[Start of section]
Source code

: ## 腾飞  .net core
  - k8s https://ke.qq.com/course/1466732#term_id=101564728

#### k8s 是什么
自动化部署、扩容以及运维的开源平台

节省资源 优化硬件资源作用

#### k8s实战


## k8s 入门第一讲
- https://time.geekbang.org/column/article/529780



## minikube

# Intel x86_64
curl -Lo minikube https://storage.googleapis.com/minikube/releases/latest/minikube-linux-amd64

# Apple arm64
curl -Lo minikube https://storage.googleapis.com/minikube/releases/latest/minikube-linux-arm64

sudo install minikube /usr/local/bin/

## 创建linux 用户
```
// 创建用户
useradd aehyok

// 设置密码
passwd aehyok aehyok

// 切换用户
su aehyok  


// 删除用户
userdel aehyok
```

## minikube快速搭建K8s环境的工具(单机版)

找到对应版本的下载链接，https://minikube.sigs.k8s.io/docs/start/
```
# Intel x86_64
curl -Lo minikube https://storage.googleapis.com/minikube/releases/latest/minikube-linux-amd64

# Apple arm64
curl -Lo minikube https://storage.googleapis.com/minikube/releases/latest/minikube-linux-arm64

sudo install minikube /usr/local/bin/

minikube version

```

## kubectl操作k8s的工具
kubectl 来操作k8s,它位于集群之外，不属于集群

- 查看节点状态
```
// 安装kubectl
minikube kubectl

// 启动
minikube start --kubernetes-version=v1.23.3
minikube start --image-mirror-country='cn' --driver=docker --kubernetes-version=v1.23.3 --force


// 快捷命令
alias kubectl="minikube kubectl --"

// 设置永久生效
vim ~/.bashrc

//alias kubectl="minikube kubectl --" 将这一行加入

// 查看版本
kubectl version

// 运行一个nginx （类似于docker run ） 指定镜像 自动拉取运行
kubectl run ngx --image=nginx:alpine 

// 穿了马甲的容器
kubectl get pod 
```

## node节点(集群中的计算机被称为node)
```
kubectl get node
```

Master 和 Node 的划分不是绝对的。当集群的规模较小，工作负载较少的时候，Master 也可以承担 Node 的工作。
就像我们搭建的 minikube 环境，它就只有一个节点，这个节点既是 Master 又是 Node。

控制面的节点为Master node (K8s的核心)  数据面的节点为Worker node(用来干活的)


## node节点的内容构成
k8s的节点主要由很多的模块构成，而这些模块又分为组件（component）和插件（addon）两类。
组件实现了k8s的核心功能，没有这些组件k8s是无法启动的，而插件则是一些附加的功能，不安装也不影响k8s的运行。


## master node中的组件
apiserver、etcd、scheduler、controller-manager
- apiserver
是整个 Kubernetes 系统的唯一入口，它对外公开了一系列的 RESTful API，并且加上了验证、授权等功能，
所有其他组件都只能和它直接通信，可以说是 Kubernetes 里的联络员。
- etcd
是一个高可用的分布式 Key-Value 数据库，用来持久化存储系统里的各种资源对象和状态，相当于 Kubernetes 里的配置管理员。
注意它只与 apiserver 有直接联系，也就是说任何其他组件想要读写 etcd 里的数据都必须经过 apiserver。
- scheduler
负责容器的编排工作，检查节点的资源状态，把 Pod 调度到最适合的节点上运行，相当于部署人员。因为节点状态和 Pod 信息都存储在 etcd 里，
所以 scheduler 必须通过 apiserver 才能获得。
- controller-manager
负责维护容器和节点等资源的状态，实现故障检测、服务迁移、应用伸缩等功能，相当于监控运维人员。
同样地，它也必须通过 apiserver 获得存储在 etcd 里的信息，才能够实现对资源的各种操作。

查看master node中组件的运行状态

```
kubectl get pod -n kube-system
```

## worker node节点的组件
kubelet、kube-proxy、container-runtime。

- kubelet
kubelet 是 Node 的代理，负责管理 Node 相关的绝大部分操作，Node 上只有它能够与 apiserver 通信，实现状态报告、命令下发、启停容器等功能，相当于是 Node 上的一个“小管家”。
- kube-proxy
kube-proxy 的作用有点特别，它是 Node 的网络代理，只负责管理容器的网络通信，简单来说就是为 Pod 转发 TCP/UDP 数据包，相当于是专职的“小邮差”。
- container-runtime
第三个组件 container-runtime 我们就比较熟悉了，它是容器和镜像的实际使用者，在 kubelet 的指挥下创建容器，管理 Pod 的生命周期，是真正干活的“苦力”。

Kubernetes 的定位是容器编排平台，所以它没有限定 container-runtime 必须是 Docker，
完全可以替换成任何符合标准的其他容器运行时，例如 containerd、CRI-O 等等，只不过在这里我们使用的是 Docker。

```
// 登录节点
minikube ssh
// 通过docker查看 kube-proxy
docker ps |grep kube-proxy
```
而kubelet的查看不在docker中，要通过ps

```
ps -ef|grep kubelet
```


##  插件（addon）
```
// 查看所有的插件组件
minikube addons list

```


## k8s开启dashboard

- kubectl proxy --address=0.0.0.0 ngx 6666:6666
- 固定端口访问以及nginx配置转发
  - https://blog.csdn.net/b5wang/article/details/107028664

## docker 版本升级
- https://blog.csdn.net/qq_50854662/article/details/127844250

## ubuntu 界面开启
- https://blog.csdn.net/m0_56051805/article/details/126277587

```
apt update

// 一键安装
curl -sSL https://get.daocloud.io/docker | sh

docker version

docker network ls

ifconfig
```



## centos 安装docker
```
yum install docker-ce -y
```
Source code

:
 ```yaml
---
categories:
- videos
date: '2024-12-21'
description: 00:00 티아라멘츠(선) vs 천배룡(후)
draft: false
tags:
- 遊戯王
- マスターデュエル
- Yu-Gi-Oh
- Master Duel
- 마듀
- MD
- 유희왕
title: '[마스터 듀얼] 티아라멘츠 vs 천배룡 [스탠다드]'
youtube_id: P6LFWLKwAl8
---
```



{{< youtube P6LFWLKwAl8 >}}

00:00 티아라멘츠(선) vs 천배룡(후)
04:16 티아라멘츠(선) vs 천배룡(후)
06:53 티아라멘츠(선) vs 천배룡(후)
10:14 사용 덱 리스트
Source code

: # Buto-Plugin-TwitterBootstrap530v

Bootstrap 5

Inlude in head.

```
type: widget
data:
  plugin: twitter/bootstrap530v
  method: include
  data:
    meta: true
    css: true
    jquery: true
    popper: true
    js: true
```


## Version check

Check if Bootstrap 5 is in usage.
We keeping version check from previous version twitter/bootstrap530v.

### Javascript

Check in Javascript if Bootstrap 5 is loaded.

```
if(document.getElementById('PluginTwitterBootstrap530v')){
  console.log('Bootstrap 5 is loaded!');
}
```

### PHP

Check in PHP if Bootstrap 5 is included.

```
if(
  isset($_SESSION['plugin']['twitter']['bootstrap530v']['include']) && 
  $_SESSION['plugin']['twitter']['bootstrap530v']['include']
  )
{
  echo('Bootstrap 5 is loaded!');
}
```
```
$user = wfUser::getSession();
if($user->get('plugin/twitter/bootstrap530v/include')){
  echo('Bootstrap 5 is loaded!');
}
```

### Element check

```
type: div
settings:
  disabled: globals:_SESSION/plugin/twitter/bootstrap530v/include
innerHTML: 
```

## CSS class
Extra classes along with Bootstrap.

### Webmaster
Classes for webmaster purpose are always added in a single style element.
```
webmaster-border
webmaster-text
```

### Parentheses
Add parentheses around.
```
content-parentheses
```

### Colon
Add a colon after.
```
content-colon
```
[End of section]
■ **Problem statement**:
Every line above carrying the word "loaded" needs to be shown.

■ **Result**:
Check in Javascript if Bootstrap 5 is loaded.
  console.log('Bootstrap 5 is loaded!');
  echo('Bootstrap 5 is loaded!');
  echo('Bootstrap 5 is loaded!');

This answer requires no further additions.